I’ve represented more than one company through a complex, high profile federal lawsuit. Nothing is more humiliating for a company than seeing their emails, text messages, and documents posted by opposing counsel on a huge screen in the courtroom for all to read. Ouch.
There is no way to legally avoid discovery – you can’t destroy records once a suit is filed. But you CAN avoid typing dumb and embarrassing stuff in the first place! Our litigation counsel drilled one message into us “Never type anything you wouldn’t want to see on the front page of The New York Times.”
Unfortunately, most companies only receive and heed that advice after a lawsuit is filed, not before.
With the Justice Department putting the tech industry on notice that a big antitrust review is beginning, it’s time for everyone who works at those companies to double down on discretion.
Don’t type anything you wouldn’t want to see on the front page of The New York Times, people!
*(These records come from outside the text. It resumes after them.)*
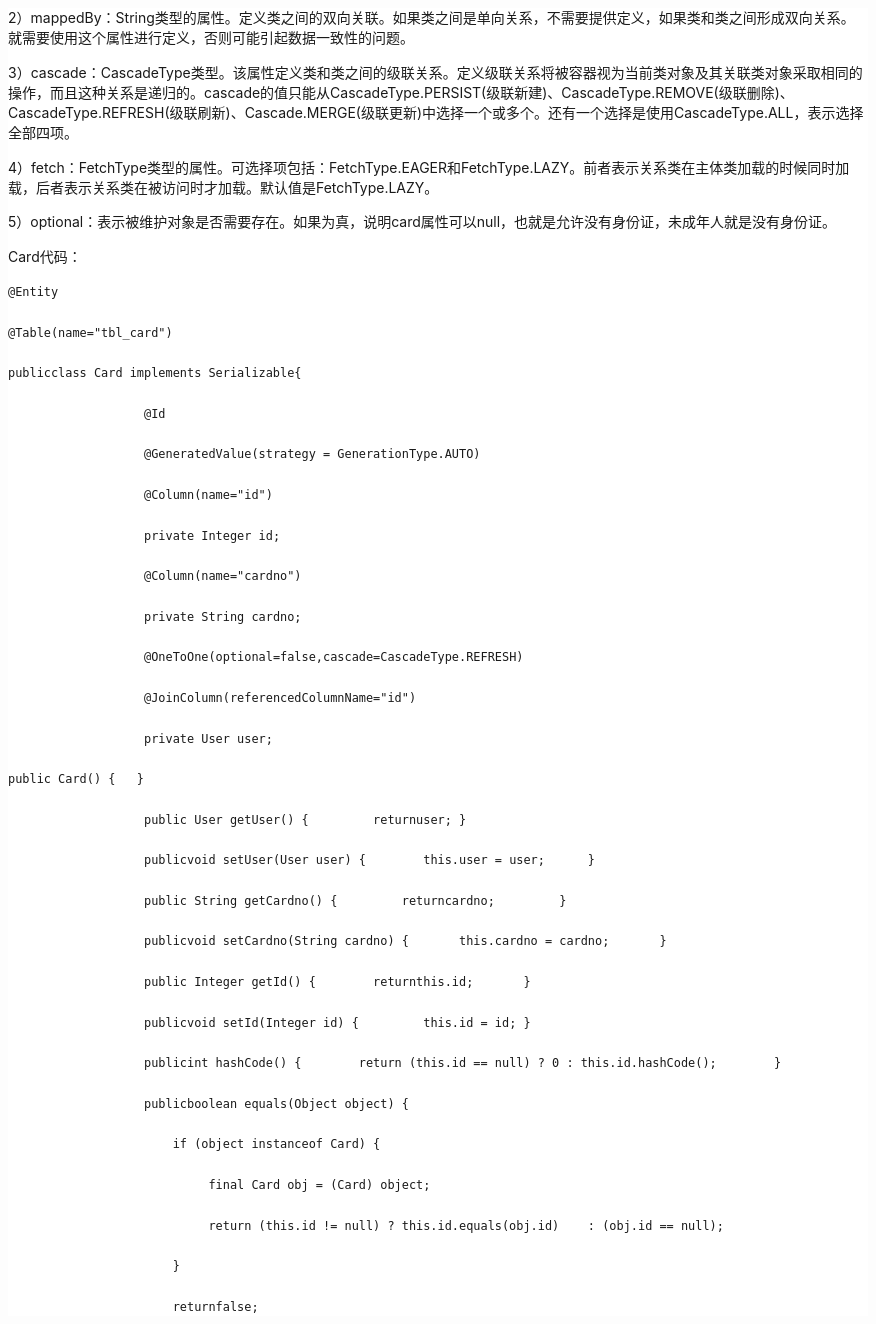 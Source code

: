 2）mappedBy：String类型的属性。定义类之间的双向关联。如果类之间是单向关系，不需要提供定义，如果类和类之间形成双向关系。就需要使用这个属性进行定义，否则可能引起数据一致性的问题。

3）cascade：CascadeType类型。该属性定义类和类之间的级联关系。定义级联关系将被容器视为当前类对象及其关联类对象采取相同的操作，而且这种关系是递归的。cascade的值只能从CascadeType.PERSIST(级联新建)、CascadeType.REMOVE(级联删除)、CascadeType.REFRESH(级联刷新)、Cascade.MERGE(级联更新)中选择一个或多个。还有一个选择是使用CascadeType.ALL，表示选择全部四项。

4）fetch：FetchType类型的属性。可选择项包括：FetchType.EAGER和FetchType.LAZY。前者表示关系类在主体类加载的时候同时加载，后者表示关系类在被访问时才加载。默认值是FetchType.LAZY。

5）optional：表示被维护对象是否需要存在。如果为真，说明card属性可以null，也就是允许没有身份证，未成年人就是没有身份证。

Card代码：
```
@Entity

@Table(name="tbl_card")

publicclass Card implements Serializable{

                   @Id

                   @GeneratedValue(strategy = GenerationType.AUTO)

                   @Column(name="id")

                   private Integer id;

                   @Column(name="cardno")

                   private String cardno;

                   @OneToOne(optional=false,cascade=CascadeType.REFRESH)

                   @JoinColumn(referencedColumnName="id")

                   private User user;

public Card() {   }

                   public User getUser() {         returnuser; }

                   publicvoid setUser(User user) {        this.user = user;      }

                   public String getCardno() {         returncardno;         }

                   publicvoid setCardno(String cardno) {       this.cardno = cardno;       }

                   public Integer getId() {        returnthis.id;       }

                   publicvoid setId(Integer id) {         this.id = id; }

                   publicint hashCode() {        return (this.id == null) ? 0 : this.id.hashCode();        }

                   publicboolean equals(Object object) {

                       if (object instanceof Card) {

                            final Card obj = (Card) object;

                            return (this.id != null) ? this.id.equals(obj.id)    : (obj.id == null);

                       }

                       returnfalse;
```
Better yet, don’t do anything you wouldn’t want there either!
An antitrust investigation is broad and deep by definition. PR and marketing functions at these companies are big targets – what the company does and doesn’t say externally becomes a huge issue in these suits. If you work in comms, if you’re a spokesperson, expect to be scrutinized. A lot.
One upside of the embarrassing transparency of litigation is that it happens to your opponents and competitors too – their humiliating emails may well be worse than yours. No one comes away unscathed.
Another great benefit is that companies who survive it are forever changed. For the better.